[Start of section]

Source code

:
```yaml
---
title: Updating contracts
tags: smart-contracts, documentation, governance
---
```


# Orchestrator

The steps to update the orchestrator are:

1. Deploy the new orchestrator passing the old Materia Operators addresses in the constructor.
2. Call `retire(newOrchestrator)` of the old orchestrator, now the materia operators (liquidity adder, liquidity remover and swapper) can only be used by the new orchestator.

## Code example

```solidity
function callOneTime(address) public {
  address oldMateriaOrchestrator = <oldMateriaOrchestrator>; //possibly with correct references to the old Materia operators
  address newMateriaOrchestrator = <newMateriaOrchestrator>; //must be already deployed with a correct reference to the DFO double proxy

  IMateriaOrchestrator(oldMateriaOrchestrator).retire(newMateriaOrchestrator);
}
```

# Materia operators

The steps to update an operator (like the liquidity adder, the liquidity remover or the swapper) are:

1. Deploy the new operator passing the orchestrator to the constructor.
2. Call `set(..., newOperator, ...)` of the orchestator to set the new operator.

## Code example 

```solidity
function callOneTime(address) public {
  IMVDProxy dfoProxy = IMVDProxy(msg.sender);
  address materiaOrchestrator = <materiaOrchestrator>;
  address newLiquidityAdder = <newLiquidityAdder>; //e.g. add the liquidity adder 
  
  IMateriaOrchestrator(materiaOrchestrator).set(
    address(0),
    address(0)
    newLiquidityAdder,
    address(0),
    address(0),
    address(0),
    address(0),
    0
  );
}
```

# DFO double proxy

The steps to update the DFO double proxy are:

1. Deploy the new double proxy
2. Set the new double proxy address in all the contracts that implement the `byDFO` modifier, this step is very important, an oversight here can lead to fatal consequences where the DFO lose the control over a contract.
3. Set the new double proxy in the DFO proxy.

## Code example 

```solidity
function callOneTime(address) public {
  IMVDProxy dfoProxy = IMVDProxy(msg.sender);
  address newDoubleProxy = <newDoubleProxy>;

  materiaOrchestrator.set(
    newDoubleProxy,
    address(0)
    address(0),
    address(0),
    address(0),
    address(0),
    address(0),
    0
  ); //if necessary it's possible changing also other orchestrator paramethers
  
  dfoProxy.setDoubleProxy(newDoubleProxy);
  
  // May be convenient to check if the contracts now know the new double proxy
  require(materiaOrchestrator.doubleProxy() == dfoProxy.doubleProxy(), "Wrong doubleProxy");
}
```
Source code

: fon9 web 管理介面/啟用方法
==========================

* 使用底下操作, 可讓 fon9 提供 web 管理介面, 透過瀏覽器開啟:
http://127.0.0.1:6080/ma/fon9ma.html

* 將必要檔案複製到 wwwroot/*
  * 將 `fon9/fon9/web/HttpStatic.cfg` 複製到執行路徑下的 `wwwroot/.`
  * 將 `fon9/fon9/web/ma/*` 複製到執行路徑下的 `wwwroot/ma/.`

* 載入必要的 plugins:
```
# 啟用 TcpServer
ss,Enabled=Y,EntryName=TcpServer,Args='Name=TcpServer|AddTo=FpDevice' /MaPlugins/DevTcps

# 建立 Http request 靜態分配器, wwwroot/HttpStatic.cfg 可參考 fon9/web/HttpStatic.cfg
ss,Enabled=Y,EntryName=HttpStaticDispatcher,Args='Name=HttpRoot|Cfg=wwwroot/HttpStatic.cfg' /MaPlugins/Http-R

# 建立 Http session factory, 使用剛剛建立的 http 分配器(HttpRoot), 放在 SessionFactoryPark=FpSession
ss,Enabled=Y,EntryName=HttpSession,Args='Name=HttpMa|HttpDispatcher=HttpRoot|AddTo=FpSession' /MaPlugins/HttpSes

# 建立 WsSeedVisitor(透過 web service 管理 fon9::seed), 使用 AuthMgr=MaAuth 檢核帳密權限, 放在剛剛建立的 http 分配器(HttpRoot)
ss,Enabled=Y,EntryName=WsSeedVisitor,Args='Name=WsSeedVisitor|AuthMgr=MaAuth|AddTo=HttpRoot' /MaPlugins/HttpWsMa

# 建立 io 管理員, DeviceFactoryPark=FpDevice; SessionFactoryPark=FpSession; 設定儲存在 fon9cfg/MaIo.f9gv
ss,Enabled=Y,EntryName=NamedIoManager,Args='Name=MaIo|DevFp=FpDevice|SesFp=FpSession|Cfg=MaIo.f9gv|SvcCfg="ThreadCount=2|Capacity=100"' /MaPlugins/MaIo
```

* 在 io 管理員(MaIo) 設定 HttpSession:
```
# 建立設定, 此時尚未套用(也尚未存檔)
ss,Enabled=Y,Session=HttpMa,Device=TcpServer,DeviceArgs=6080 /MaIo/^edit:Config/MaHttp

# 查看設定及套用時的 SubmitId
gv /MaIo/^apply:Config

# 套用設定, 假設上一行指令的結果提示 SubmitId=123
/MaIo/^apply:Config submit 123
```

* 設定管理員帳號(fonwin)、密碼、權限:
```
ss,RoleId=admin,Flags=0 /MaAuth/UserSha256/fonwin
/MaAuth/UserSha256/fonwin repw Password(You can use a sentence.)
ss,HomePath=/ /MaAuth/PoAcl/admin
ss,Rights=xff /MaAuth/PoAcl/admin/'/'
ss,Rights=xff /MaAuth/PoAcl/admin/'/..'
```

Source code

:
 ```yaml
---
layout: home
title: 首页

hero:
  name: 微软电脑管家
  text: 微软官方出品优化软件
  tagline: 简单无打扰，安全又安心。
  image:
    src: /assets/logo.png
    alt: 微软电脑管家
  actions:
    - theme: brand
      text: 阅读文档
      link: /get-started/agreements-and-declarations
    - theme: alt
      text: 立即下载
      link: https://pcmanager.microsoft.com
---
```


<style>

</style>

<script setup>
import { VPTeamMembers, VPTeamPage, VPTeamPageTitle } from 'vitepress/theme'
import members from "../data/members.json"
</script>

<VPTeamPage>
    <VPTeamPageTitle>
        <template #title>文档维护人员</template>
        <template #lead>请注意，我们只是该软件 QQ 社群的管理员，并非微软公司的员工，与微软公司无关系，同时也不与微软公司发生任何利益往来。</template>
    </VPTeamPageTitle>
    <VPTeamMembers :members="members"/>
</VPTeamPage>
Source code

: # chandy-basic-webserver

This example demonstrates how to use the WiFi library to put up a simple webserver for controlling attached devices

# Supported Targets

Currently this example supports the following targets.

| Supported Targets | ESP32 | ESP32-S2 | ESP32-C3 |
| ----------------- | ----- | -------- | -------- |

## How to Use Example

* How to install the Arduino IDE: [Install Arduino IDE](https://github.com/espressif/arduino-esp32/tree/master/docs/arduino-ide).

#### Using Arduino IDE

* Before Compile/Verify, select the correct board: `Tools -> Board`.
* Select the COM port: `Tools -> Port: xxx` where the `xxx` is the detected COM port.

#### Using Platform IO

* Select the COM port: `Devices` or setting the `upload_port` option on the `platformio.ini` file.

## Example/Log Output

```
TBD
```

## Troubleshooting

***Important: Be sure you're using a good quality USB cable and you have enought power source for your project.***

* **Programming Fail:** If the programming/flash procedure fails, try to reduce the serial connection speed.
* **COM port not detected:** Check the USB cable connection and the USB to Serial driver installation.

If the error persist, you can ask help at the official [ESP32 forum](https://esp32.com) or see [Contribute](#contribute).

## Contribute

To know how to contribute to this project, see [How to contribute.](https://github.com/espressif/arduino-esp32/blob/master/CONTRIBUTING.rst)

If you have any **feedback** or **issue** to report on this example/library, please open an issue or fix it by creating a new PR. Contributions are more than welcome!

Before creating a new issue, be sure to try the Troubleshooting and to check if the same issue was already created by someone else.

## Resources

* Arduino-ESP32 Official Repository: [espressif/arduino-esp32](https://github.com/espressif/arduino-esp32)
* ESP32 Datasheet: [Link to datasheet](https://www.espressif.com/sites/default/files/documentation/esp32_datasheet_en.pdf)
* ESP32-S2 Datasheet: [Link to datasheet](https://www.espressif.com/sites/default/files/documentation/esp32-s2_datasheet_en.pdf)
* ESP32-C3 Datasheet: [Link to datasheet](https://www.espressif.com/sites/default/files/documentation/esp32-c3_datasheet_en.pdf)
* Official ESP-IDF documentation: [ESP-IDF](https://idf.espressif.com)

[End of section]

Exercise requirements
Produce the number of lines in the data containing the string "dfoProxy", with nothing added.

Solution below
4